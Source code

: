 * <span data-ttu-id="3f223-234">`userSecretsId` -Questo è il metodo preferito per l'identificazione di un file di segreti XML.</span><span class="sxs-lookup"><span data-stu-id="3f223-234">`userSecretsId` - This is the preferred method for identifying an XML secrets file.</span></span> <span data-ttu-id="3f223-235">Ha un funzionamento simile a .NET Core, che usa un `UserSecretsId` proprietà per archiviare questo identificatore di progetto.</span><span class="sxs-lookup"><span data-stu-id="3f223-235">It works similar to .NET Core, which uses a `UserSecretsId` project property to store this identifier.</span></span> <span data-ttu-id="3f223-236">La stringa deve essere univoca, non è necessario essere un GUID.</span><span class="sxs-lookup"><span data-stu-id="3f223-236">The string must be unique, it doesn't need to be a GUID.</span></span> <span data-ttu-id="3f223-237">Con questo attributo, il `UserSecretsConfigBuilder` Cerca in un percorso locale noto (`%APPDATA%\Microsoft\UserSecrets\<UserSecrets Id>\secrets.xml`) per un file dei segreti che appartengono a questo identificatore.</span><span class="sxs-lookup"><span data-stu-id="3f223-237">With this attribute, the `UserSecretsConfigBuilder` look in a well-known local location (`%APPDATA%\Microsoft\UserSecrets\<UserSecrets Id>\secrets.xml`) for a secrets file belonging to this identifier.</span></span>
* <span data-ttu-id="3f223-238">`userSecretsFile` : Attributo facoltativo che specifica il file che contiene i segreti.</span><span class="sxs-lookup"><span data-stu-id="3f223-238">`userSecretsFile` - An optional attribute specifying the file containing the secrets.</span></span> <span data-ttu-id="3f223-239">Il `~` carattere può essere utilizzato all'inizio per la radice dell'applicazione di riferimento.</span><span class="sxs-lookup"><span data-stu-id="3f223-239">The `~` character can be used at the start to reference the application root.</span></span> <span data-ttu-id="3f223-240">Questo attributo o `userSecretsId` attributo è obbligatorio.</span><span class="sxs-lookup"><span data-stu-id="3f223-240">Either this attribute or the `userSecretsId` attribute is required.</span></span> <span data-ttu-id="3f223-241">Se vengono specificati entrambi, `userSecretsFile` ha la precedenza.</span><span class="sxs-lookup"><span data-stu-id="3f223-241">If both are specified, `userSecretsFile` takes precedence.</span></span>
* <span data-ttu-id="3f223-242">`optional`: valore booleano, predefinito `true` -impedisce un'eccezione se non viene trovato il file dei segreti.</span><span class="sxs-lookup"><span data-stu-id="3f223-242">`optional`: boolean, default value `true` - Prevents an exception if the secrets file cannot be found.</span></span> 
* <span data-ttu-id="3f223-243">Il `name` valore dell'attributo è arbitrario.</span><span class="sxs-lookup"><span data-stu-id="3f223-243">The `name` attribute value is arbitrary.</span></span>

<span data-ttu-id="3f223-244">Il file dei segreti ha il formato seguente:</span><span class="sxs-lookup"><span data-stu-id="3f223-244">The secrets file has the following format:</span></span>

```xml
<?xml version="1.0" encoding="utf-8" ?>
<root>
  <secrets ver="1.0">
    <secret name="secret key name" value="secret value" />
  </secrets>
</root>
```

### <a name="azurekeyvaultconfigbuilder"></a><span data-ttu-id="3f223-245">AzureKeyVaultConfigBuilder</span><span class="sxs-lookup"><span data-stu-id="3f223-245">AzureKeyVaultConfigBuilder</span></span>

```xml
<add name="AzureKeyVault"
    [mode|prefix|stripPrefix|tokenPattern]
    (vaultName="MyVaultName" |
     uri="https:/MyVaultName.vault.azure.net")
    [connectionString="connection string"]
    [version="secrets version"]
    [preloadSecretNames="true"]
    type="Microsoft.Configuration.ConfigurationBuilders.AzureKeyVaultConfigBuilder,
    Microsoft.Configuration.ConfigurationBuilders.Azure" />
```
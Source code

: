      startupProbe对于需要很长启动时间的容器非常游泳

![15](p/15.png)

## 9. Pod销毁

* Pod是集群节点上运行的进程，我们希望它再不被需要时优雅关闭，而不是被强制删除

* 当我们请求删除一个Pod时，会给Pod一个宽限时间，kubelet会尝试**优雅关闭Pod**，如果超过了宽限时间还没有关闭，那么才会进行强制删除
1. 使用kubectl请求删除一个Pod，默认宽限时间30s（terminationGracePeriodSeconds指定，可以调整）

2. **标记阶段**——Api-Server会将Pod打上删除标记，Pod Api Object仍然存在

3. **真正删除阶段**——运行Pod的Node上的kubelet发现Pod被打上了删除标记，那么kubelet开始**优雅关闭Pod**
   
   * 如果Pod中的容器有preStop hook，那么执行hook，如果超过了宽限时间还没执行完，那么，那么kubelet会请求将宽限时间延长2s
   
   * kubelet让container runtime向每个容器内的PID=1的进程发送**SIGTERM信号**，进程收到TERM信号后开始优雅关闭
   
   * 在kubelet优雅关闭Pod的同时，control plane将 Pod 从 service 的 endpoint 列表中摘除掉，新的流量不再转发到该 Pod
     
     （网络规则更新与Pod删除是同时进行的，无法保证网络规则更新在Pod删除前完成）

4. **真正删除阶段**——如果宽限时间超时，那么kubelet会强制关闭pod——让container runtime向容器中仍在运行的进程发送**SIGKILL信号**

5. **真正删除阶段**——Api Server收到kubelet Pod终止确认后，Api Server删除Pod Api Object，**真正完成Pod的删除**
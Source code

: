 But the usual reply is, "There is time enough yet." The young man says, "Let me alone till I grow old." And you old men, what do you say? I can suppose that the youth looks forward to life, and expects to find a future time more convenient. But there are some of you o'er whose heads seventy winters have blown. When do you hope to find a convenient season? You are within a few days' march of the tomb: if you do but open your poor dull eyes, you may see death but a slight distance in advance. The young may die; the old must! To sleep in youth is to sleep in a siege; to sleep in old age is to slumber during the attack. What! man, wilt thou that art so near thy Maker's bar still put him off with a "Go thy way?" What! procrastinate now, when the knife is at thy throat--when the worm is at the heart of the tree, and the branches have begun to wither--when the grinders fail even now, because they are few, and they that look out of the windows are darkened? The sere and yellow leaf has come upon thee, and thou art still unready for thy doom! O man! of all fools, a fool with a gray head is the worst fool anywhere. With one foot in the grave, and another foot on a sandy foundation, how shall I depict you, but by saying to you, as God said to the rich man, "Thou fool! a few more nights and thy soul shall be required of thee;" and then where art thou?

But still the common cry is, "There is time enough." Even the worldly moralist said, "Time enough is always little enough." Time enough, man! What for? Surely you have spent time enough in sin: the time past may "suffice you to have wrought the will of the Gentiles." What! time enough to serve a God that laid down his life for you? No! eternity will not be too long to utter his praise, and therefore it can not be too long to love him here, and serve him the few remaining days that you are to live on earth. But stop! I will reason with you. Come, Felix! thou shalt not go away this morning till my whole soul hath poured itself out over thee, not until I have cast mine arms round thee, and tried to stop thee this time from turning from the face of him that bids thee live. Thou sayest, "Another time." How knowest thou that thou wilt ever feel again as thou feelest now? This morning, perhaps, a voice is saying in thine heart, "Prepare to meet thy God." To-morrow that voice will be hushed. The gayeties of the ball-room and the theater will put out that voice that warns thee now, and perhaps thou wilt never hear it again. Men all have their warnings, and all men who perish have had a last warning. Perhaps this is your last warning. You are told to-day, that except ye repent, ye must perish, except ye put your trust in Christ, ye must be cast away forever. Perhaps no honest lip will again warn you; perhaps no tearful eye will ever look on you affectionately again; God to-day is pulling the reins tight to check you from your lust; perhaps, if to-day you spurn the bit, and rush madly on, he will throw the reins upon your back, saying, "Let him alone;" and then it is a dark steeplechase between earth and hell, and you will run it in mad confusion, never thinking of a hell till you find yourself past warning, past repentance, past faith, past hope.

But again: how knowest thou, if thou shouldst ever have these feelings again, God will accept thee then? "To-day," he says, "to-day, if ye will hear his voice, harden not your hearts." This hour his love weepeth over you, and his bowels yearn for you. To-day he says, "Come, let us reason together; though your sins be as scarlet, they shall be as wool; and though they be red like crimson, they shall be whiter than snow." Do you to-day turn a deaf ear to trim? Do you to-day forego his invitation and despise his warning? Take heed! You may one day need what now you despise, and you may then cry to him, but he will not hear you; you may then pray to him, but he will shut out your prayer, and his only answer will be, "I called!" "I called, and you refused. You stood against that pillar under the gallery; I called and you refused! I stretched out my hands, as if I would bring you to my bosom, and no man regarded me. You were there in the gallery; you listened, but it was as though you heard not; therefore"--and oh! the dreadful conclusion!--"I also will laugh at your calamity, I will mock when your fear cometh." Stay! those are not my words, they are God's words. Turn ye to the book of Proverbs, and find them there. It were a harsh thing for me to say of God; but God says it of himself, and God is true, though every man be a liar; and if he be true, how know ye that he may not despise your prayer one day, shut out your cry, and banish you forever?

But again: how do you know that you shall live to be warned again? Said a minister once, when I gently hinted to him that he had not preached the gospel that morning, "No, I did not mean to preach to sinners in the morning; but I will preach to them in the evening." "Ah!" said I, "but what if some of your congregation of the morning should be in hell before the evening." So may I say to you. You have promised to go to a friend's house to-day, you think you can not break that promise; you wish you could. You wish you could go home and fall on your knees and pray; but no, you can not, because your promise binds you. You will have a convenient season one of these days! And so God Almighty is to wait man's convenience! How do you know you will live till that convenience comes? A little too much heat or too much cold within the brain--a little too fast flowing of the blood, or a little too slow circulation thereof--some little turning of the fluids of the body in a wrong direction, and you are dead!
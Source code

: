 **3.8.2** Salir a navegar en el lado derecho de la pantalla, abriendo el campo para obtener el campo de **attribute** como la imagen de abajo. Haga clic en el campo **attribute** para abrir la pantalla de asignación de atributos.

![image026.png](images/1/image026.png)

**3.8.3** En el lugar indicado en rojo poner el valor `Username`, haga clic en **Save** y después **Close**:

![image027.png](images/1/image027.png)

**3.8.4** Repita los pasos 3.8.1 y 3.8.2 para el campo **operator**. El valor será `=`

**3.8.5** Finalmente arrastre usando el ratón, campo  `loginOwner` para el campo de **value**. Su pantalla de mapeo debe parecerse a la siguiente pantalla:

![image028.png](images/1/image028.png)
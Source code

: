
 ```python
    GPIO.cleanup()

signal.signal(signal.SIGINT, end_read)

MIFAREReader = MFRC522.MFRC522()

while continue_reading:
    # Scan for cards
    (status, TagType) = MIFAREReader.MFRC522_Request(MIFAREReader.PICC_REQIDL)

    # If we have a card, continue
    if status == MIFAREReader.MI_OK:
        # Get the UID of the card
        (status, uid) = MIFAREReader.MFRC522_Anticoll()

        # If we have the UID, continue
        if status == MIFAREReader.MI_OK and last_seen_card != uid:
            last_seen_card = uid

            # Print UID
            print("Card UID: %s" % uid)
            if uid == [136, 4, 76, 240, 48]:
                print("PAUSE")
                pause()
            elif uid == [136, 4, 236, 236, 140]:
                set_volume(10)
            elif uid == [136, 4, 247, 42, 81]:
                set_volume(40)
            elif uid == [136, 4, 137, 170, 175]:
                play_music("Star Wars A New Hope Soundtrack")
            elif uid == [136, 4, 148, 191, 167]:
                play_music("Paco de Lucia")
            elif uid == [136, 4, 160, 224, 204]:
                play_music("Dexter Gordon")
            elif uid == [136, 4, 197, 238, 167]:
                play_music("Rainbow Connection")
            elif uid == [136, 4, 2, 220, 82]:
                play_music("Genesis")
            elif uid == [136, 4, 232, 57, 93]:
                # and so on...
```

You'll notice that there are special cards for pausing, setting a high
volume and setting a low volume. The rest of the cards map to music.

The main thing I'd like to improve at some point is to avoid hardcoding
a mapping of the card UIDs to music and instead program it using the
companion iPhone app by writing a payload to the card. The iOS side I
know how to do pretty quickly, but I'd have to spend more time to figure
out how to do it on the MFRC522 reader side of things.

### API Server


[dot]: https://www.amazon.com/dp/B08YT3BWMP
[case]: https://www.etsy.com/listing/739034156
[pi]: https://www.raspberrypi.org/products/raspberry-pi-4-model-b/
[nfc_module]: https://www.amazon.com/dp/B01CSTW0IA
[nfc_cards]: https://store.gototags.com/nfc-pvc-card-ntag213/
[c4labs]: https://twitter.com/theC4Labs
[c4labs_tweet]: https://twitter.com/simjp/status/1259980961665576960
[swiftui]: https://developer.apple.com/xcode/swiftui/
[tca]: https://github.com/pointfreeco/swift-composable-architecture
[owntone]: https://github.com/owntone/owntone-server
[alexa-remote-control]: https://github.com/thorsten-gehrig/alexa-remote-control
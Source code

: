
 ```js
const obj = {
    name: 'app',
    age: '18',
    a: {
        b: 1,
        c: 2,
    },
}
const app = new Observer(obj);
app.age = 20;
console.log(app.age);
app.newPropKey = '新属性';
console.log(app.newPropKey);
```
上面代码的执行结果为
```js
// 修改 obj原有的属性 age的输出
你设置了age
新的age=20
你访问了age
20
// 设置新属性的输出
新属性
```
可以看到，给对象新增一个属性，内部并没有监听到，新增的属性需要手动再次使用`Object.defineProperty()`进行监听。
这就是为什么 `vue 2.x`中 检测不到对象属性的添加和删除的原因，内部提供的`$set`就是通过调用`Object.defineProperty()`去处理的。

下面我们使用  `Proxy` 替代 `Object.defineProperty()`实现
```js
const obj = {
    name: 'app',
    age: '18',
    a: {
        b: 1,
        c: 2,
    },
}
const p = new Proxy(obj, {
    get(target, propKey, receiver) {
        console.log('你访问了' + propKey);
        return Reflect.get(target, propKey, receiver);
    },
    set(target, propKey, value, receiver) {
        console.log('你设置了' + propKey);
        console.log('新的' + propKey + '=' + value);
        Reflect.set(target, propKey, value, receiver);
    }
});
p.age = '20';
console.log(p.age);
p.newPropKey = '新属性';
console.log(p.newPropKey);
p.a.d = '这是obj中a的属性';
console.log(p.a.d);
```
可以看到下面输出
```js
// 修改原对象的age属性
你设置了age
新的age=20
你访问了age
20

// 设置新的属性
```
::::
● **EXERCISE DETAILS**
Check the data line by line and report how many lines contain "https" as a word or string, giving nothing besides the number.

● **ANSWER TO THE PROBLEM**
12